_What the task asks_
Lines from the one with "## Table of contents" up to and including the one with "- Mantém apenas" are to be copied exactly from the records below, without their pictures.

_Exercise data_
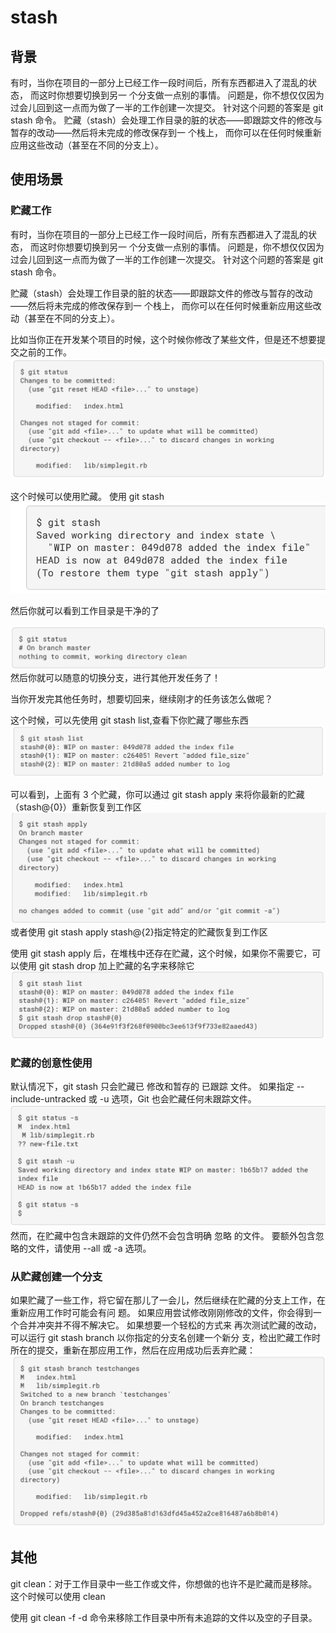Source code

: # stash

## 背景

有时，当你在项目的一部分上已经工作一段时间后，所有东西都进入了混乱的状态， 而这时你想要切换到另一 个分支做一点别的事情。 问题是，你不想仅仅因为过会儿回到这一点而为做了一半的工作创建一次提交。 针对这个问题的答案是 git stash 命令。
贮藏（stash）会处理工作目录的脏的状态——即跟踪文件的修改与暂存的改动——然后将未完成的修改保存到一
个栈上， 而你可以在任何时候重新应用这些改动（甚至在不同的分支上）。

## 使用场景

### 贮藏工作

有时，当你在项目的一部分上已经工作一段时间后，所有东西都进入了混乱的状态， 而这时你想要切换到另一 个分支做一点别的事情。 问题是，你不想仅仅因为过会儿回到这一点而为做了一半的工作创建一次提交。 针对这个问题的答案是 git stash 命令。

贮藏（stash）会处理工作目录的脏的状态——即跟踪文件的修改与暂存的改动——然后将未完成的修改保存到一
个栈上， 而你可以在任何时候重新应用这些改动（甚至在不同的分支上）。

比如当你正在开发某个项目的时候，这个时候你修改了某些文件，但是还不想要提交之前的工作。
![](../images/git/stash1.png)

这个时候可以使用贮藏。
使用 git stash
![](../images/git/stash2.png)

然后你就可以看到工作目录是干净的了

![](../images/git/stash3.png)
然后你就可以随意的切换分支，进行其他开发任务了！

当你开发完其他任务时，想要切回来，继续刚才的任务该怎么做呢？

这个时候，可以先使用 git stash list,查看下你贮藏了哪些东西
![](../images/git/stash4.png)

可以看到，上面有 3 个贮藏，你可以通过 git stash apply 来将你最新的贮藏（stash@{0}）重新恢复到工作区
![](../images/git/stash5.png)
或者使用 git stash apply stash@{2}指定特定的贮藏恢复到工作区

使用 git stash apply 后，在堆栈中还存在贮藏，这个时候，如果你不需要它，可以使用 git stash drop 加上贮藏的名字来移除它
![](../images/git/stash7.png)

### 贮藏的创意性使用

默认情况下，git stash 只会贮藏已 修改和暂存的 已跟踪 文件。 如果指定 --include-untracked 或 -u 选项，Git 也会贮藏任何未跟踪文件。
![](../images/git/stash8.png)
然而，在贮藏中包含未跟踪的文件仍然不会包含明确 忽略 的文件。 要额外包含忽略的文件，请使用 --all 或 -a 选项。

### 从贮藏创建一个分支

如果贮藏了一些工作，将它留在那儿了一会儿，然后继续在贮藏的分支上工作，在重新应用工作时可能会有问
题。 如果应用尝试修改刚刚修改的文件，你会得到一个合并冲突并不得不解决它。 如果想要一个轻松的方式来
再次测试贮藏的改动，可以运行 git stash branch <new branchname> 以你指定的分支名创建一个新分
支，检出贮藏工作时所在的提交，重新在那应用工作，然后在应用成功后丢弃贮藏：
![](../images/git/stash9.png)

## 其他

git clean：对于工作目录中一些工作或文件，你想做的也许不是贮藏而是移除。 这个时候可以使用 clean

使用 git clean -f -d 命令来移除工作目录中所有未追踪的文件以及空的子目录。
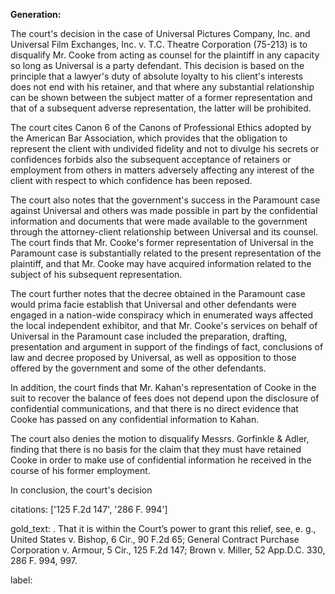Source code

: **Generation:**

 <answer>

The court's decision in the case of Universal Pictures Company, Inc. and Universal Film Exchanges, Inc. v. T.C. Theatre Corporation (75-213) is to disqualify Mr. Cooke from acting as counsel for the plaintiff in any capacity so long as Universal is a party defendant. This decision is based on the principle that a lawyer's duty of absolute loyalty to his client's interests does not end with his retainer, and that where any substantial relationship can be shown between the subject matter of a former representation and that of a subsequent adverse representation, the latter will be prohibited.

The court cites Canon 6 of the Canons of Professional Ethics adopted by the American Bar Association, which provides that the obligation to represent the client with undivided fidelity and not to divulge his secrets or confidences forbids also the subsequent acceptance of retainers or employment from others in matters adversely affecting any interest of the client with respect to which confidence has been reposed.

The court also notes that the government's success in the Paramount case against Universal and others was made possible in part by the confidential information and documents that were made available to the government through the attorney-client relationship between Universal and its counsel. The court finds that Mr. Cooke's former representation of Universal in the Paramount case is substantially related to the present representation of the plaintiff, and that Mr. Cooke may have acquired information related to the subject of his subsequent representation.

The court further notes that the decree obtained in the Paramount case would prima facie establish that Universal and other defendants were engaged in a nation-wide conspiracy which in enumerated ways affected the local independent exhibitor, and that Mr. Cooke's services on behalf of Universal in the Paramount case included the preparation, drafting, presentation and argument in support of the findings of fact, conclusions of law and decree proposed by Universal, as well as opposition to those offered by the government and some of the other defendants.

In addition, the court finds that Mr. Kahan's representation of Cooke in the suit to recover the balance of fees does not depend upon the disclosure of confidential communications, and that there is no direct evidence that Cooke has passed on any confidential information to Kahan.

The court also denies the motion to disqualify Messrs. Gorfinkle & Adler, finding that there is no basis for the claim that they must have retained Cooke in order to make use of confidential information he received in the course of his former employment.

In conclusion, the court's decision

citations: ['125 F.2d 147', '286 F. 994']

gold_text: . That it is within the Court’s power to grant this relief, see, e. g., United States v. Bishop, 6 Cir., 90 F.2d 65; General Contract Purchase Corporation v. Armour, 5 Cir., 125 F.2d 147; Brown v. Miller, 52 App.D.C. 330, 286 F. 994, 997.

label: 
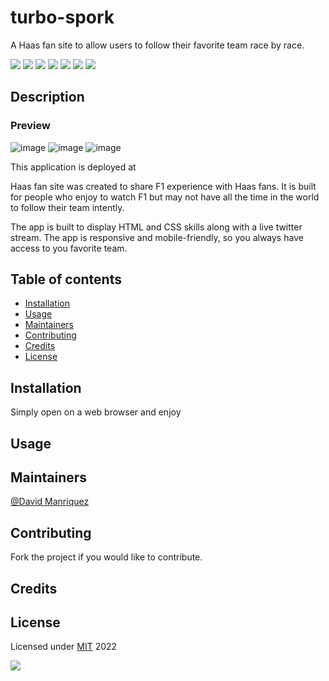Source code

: # turbo-spork

A Haas fan site to allow users to follow their favorite team race by race.

![](https://img.shields.io/badge/HTML5-E34F26?style=for-the-badge&logo=html5&logoColor=white)
![](https://img.shields.io/badge/CSS3-1572B6?style=for-the-badge&logo=css3&logoColor=white)
![](https://img.shields.io/badge/JavaScript-F7DF1E?style=for-the-badge&logo=javascript&logoColor=black)
![](https://img.shields.io/badge/Node.js-43853D?style=for-the-badge&logo=node.js&logoColor=white)
![](https://img.shields.io/badge/Express.js-404D59?style=for-the-badge)
![](https://img.shields.io/badge/Bootstrap-563D7C?style=for-the-badge&logo=bootstrap&logoColor=white)
![](https://img.shields.io/badge/Twitter-1DA1F2?style=for-the-badge&logo=twitter&logoColor=white)
	


## Description

### Preview
![image](https://user-images.githubusercontent.com/93042669/170182411-12609a27-b995-4ea2-87ca-6a1e0d4dbab6.png)
![image](https://user-images.githubusercontent.com/93042669/170182555-560571b7-073d-404c-a349-f66ba48dc394.png)
![image](https://user-images.githubusercontent.com/93042669/170182681-18fb7dd7-26d2-4e6c-b5c9-53ed48f54429.png)


This application is deployed at 

Haas fan site was created to share F1 experience with Haas fans. It is built for people who enjoy to watch F1 but may not have all the time in the world to follow their team intently.

The app is built to display HTML and CSS skills along with a live twitter stream. The app is responsive and mobile-friendly, so you always have access to you favorite team.

## Table of contents

- [Installation](#installation)
- [Usage](#usage)
- [Maintainers](#maintainers)
- [Contributing](#contributing)
- [Credits](#credits)
- [License](#license)

## Installation

Simply open on a web browser and enjoy

## Usage



## Maintainers
[@David Manriquez](https://github.com/DMAN28)


## Contributing

Fork the project if you would like to contribute.

## Credits



## License

Licensed under [MIT](https://choosealicense.com/licenses/mit) 2022

![](https://img.shields.io/badge/license-MIT-blue)
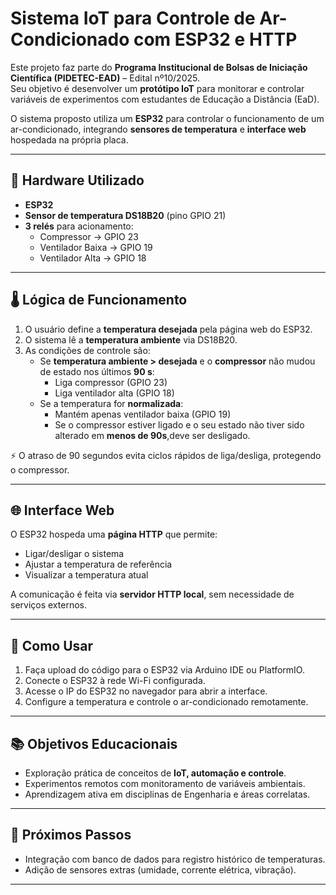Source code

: # Sistema IoT para Controle de Ar-Condicionado com ESP32 e HTTP

Este projeto faz parte do **Programa Institucional de Bolsas de Iniciação Científica (PIDETEC-EAD)** – Edital nº10/2025.  
Seu objetivo é desenvolver um **protótipo IoT** para monitorar e controlar variáveis de experimentos com estudantes de Educação a Distância (EaD).  

O sistema proposto utiliza um **ESP32** para controlar o funcionamento de um ar-condicionado, integrando **sensores de temperatura** e **interface web** hospedada na própria placa.

---

## 🔧 Hardware Utilizado
- **ESP32**
- **Sensor de temperatura DS18B20** (pino GPIO 21)
- **3 relés** para acionamento:
  - Compressor → GPIO 23  
  - Ventilador Baixa → GPIO 19  
  - Ventilador Alta → GPIO 18  

---

## 🌡️ Lógica de Funcionamento
1. O usuário define a **temperatura desejada** pela página web do ESP32.  
2. O sistema lê a **temperatura ambiente** via DS18B20.  
3. As condições de controle são:
   - Se **temperatura ambiente > desejada** e o **compressor** não mudou de estado nos últimos **90 s**:  
     - Liga compressor (GPIO 23)  
     - Liga ventilador alta (GPIO 18)  
   - Se a temperatura for **normalizada**:  
     - Mantém apenas ventilador baixa (GPIO 19)  
     - Se o compressor estiver ligado e o seu estado não tiver sido alterado em **menos de 90s**,deve ser desligado.

⚡ O atraso de 90 segundos evita ciclos rápidos de liga/desliga, protegendo o compressor.

---

## 🌐 Interface Web
O ESP32 hospeda uma **página HTTP** que permite:  
- Ligar/desligar o sistema  
- Ajustar a temperatura de referência  
- Visualizar a temperatura atual  

A comunicação é feita via **servidor HTTP local**, sem necessidade de serviços externos.

---

## 🚀 Como Usar
1. Faça upload do código para o ESP32 via Arduino IDE ou PlatformIO.  
2. Conecte o ESP32 à rede Wi-Fi configurada.  
3. Acesse o IP do ESP32 no navegador para abrir a interface.  
4. Configure a temperatura e controle o ar-condicionado remotamente.  

---

## 📚 Objetivos Educacionais
- Exploração prática de conceitos de **IoT, automação e controle**.  
- Experimentos remotos com monitoramento de variáveis ambientais.  
- Aprendizagem ativa em disciplinas de Engenharia e áreas correlatas.

---

## 🔮 Próximos Passos
- Integração com banco de dados para registro histórico de temperaturas.  
- Adição de sensores extras (umidade, corrente elétrica, vibração).  

---
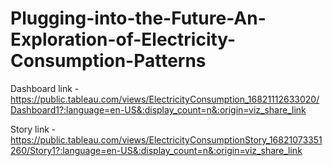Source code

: # Plugging-into-the-Future-An-Exploration-of-Electricity-Consumption-Patterns


Dashboard link - https://public.tableau.com/views/ElectricityConsumption_16821112633020/Dashboard1?:language=en-US&:display_count=n&:origin=viz_share_link

Story link - https://public.tableau.com/views/ElectricityConsumptionStory_16821073351260/Story1?:language=en-US&:display_count=n&:origin=viz_share_link
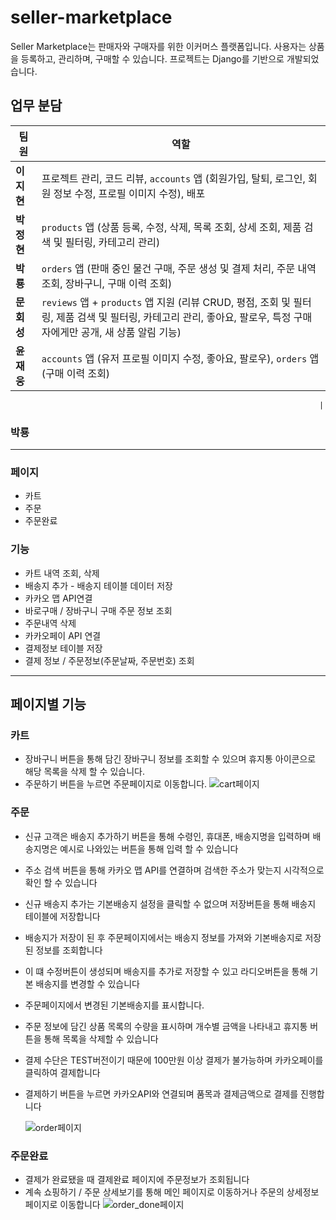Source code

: # seller-marketplace

Seller Marketplace는 판매자와 구매자를 위한 이커머스 플랫폼입니다. 사용자는 상품을 등록하고, 관리하며, 구매할 수 있습니다.
프로젝트는 Django를 기반으로 개발되었습니다.

## 업무 분담

| 팀원       | 역할                                                                                                                                                               |
| ---------- | ------------------------------------------------------------------------------------------------------------------------------------------------------------------ |
| **이지현** | 프로젝트 관리, 코드 리뷰, `accounts` 앱 (회원가입, 탈퇴, 로그인, 회원 정보 수정, 프로필 이미지 수정), 배포                                                         |
| **박정현** | `products` 앱 (상품 등록, 수정, 삭제, 목록 조회, 상세 조회, 제품 검색 및 필터링, 카테고리 관리)                                                                    |
| **박룡**   | `orders` 앱 (판매 중인 물건 구매, 주문 생성 및 결제 처리, 주문 내역 조회, 장바구니, 구매 이력 조회)                                                                |
| **문회성** | `reviews` 앱 + `products` 앱 지원 (리뷰 CRUD, 평점, 조회 및 필터링, 제품 검색 및 필터링, 카테고리 관리, 좋아요, 팔로우, 특정 구매자에게만 공개, 새 상품 알림 기능) |
| **윤재웅** | `accounts` 앱 (유저 프로필 이미지 수정, 좋아요, 팔로우), `orders` 앱 (구매 이력 조회)                                                                              |

                                                                         |

### **박룡**

---

### 페이지

- 카트
- 주문
- 주문완료

### 기능

- 카트 내역 조회, 삭제
- 배송지 추가 - 배송지 테이블 데이터 저장
- 카카오 맵 API연결
- 바로구매 / 장바구니 구매 주문 정보 조회
- 주문내역 삭제
- 카카오페이 API 연결
- 결제정보 테이블 저장
- 결제 정보 / 주문정보(주문날짜, 주문번호) 조회

---

## 페이지별 기능

### 카트

- 장바구니 버튼을 통해 담긴 장바구니 정보를 조회할 수 있으며 휴지통 아이콘으로 해당 목록을 삭제 할 수 있습니다.
- 주문하기 버튼을 누르면 주문페이지로 이동합니다.
  ![cart페이지](https://github.com/heize-lee/seller-marketplace/assets/134121857/0442fbad-d9ac-402f-b567-dd649597a26f)

### 주문

- 신규 고객은 배송지 추가하기 버튼을 통해 수령인, 휴대폰, 배송지명을 입력하며 배송지명은 예시로 나와있는 버튼을 통해 입력 할 수 있습니다
- 주소 검색 버튼을 통해 카카오 맵 API를 연결하며 검색한 주소가 맞는지 시각적으로 확인 할 수 있습니다
- 신규 배송지 추가는 기본배송지 설정을 클릭할 수 없으며 저장버튼을 통해 배송지 테이블에 저장합니다
- 배송지가 저장이 된 후 주문페이지에서는 배송지 정보를 가져와 기본배송지로 저장된 정보를 조회합니다
- 이 떄 수정버튼이 생성되며 배송지를 추가로 저장할 수 있고 라디오버튼을 통해 기본 배송지를 변경할 수 있습니다
- 주문페이지에서 변경된 기본배송지를 표시합니다.
- 주문 정보에 담긴 상품 목록의 수량을 표시하며 개수별 금액을 나타내고 휴지통 버튼을 통해 목록을 삭제할 수 있습니다
- 결제 수단은 TEST버전이기 때문에 100만원 이상 결제가 불가능하며 카카오페이를 클릭하여 결제합니다
- 결제하기 버튼을 누르면 카카오API와 연결되며 품목과 결제금액으로 결제를 진행합니다

  ![order페이지](https://github.com/heize-lee/seller-marketplace/assets/134121857/55fbfd06-aecd-403b-9770-3d9809681851)

### 주문완료

- 결제가 완료됐을 때 결제완료 페이지에 주문정보가 조회됩니다
- 계속 쇼핑하기 / 주문 상세보기를 통해 메인 페이지로 이동하거나 주문의 상세정보 페이지로 이동합니다
  ![order_done페이지](https://github.com/heize-lee/seller-marketplace/assets/134121857/9c0d6bbe-17eb-471e-a92b-6d8cb8a859e8)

_Task result_
## Table of contents

- [Installation](#installation)
- [Usage](#usage)
- [Maintainers](#maintainers)
- [Contributing](#contributing)
- [Credits](#credits)
- [License](#license)

## Installation

Simply open on a web browser and enjoy

## Usage



## Maintainers
[@David Manriquez](https://github.com/DMAN28)


## Contributing

Fork the project if you would like to contribute.

## Credits



## License

Licensed under [MIT](https://choosealicense.com/licenses/mit) 2022

![](https://img.shields.io/badge/license-MIT-blue)
Source code

: # Sistema IoT para Controle de Ar-Condicionado com ESP32 e HTTP

Este projeto faz parte do **Programa Institucional de Bolsas de Iniciação Científica (PIDETEC-EAD)** – Edital nº10/2025.  
Seu objetivo é desenvolver um **protótipo IoT** para monitorar e controlar variáveis de experimentos com estudantes de Educação a Distância (EaD).  

O sistema proposto utiliza um **ESP32** para controlar o funcionamento de um ar-condicionado, integrando **sensores de temperatura** e **interface web** hospedada na própria placa.

---

## 🔧 Hardware Utilizado
- **ESP32**
- **Sensor de temperatura DS18B20** (pino GPIO 21)
- **3 relés** para acionamento:
  - Compressor → GPIO 23  
  - Ventilador Baixa → GPIO 19  
  - Ventilador Alta → GPIO 18  

---

## 🌡️ Lógica de Funcionamento
1. O usuário define a **temperatura desejada** pela página web do ESP32.  
2. O sistema lê a **temperatura ambiente** via DS18B20.  
3. As condições de controle são:
   - Se **temperatura ambiente > desejada** e o **compressor** não mudou de estado nos últimos **90 s**:  
     - Liga compressor (GPIO 23)  
     - Liga ventilador alta (GPIO 18)  
   - Se a temperatura for **normalizada**:  
     - Mantém apenas ventilador baixa (GPIO 19)  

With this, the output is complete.